**Work required**
Your task is to repeat, word for word, the line containing "1. Created XML file from Json." and all lines that follow it to the end of the material, and no other lines.

**Records for this exercise**
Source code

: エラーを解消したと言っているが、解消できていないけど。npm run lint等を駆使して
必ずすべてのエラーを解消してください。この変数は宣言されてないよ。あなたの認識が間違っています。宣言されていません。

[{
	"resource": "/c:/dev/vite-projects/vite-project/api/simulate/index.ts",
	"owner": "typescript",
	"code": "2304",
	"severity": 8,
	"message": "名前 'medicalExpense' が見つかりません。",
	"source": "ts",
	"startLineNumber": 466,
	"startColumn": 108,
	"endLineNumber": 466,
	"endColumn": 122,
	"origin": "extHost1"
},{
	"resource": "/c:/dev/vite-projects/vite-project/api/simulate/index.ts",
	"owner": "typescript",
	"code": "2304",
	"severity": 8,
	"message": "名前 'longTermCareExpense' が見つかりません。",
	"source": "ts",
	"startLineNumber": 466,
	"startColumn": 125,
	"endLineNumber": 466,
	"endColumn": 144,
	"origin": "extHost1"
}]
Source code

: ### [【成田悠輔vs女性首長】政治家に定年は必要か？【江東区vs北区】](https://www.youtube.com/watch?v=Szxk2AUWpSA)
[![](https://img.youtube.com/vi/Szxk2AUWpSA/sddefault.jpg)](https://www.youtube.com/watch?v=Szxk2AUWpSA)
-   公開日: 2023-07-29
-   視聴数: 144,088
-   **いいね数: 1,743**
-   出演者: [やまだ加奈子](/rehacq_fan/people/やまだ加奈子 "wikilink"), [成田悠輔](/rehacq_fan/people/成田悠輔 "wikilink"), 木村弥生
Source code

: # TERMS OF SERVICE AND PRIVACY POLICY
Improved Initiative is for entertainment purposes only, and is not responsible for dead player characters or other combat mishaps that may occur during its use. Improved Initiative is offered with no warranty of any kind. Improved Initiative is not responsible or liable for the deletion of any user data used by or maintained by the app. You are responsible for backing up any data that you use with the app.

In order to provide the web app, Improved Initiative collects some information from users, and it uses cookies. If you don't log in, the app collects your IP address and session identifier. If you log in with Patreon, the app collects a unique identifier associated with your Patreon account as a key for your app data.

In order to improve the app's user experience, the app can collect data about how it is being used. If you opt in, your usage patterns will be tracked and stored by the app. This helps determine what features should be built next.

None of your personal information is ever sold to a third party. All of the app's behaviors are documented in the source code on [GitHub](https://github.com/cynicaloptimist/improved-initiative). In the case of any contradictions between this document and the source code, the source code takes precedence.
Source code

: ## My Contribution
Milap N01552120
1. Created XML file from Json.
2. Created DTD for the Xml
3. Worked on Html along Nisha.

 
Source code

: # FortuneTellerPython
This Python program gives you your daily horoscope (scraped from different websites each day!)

**Final answer**
1. Created XML file from Json.
2. Created DTD for the Xml
3. Worked on Html along Nisha.

 
Source code

: # FortuneTellerPython
This Python program gives you your daily horoscope (scraped from different websites each day!)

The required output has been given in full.